In your copy, reproduce each entry exactly and leave out the pictures.

[Source records]
== Segment start ==

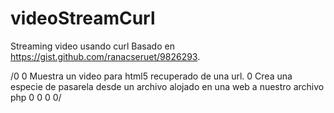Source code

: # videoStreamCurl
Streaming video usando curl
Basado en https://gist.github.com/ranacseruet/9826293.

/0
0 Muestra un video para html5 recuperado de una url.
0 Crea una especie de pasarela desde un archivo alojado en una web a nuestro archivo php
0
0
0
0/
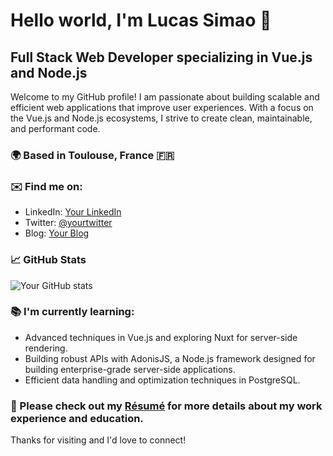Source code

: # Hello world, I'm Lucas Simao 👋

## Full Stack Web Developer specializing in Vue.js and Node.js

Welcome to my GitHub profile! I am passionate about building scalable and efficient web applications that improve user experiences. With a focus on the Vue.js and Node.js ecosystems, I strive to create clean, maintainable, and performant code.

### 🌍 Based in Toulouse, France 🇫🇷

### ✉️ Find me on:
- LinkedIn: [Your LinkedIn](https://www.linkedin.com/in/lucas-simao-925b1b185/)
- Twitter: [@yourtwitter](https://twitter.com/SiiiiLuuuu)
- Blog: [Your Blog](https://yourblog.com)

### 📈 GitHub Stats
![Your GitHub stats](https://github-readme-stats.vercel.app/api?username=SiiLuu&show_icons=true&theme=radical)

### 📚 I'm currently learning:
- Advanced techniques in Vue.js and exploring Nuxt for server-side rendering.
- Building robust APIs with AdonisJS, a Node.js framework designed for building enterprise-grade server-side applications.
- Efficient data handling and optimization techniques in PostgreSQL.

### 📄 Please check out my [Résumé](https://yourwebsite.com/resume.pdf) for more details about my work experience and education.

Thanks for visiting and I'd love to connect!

== Segment end ==

> [Finished task]:
Source code

: # videoStreamCurl
Streaming video usando curl
Basado en https://gist.github.com/ranacseruet/9826293.

/0
0 Muestra un video para html5 recuperado de una url.
0 Crea una especie de pasarela desde un archivo alojado en una web a nuestro archivo php
0
0
0
0/
Source code

: # Hello world, I'm Lucas Simao 👋

## Full Stack Web Developer specializing in Vue.js and Node.js

Welcome to my GitHub profile! I am passionate about building scalable and efficient web applications that improve user experiences. With a focus on the Vue.js and Node.js ecosystems, I strive to create clean, maintainable, and performant code.

### 🌍 Based in Toulouse, France 🇫🇷

### ✉️ Find me on:
- LinkedIn: [Your LinkedIn](https://www.linkedin.com/in/lucas-simao-925b1b185/)
- Twitter: [@yourtwitter](https://twitter.com/SiiiiLuuuu)
- Blog: [Your Blog](https://yourblog.com)

### 📈 GitHub Stats
![Your GitHub stats](https://github-readme-stats.vercel.app/api?username=SiiLuu&show_icons=true&theme=radical)

### 📚 I'm currently learning:
- Advanced techniques in Vue.js and exploring Nuxt for server-side rendering.
- Building robust APIs with AdonisJS, a Node.js framework designed for building enterprise-grade server-side applications.
- Efficient data handling and optimization techniques in PostgreSQL.

### 📄 Please check out my [Résumé](https://yourwebsite.com/resume.pdf) for more details about my work experience and education.

Thanks for visiting and I'd love to connect!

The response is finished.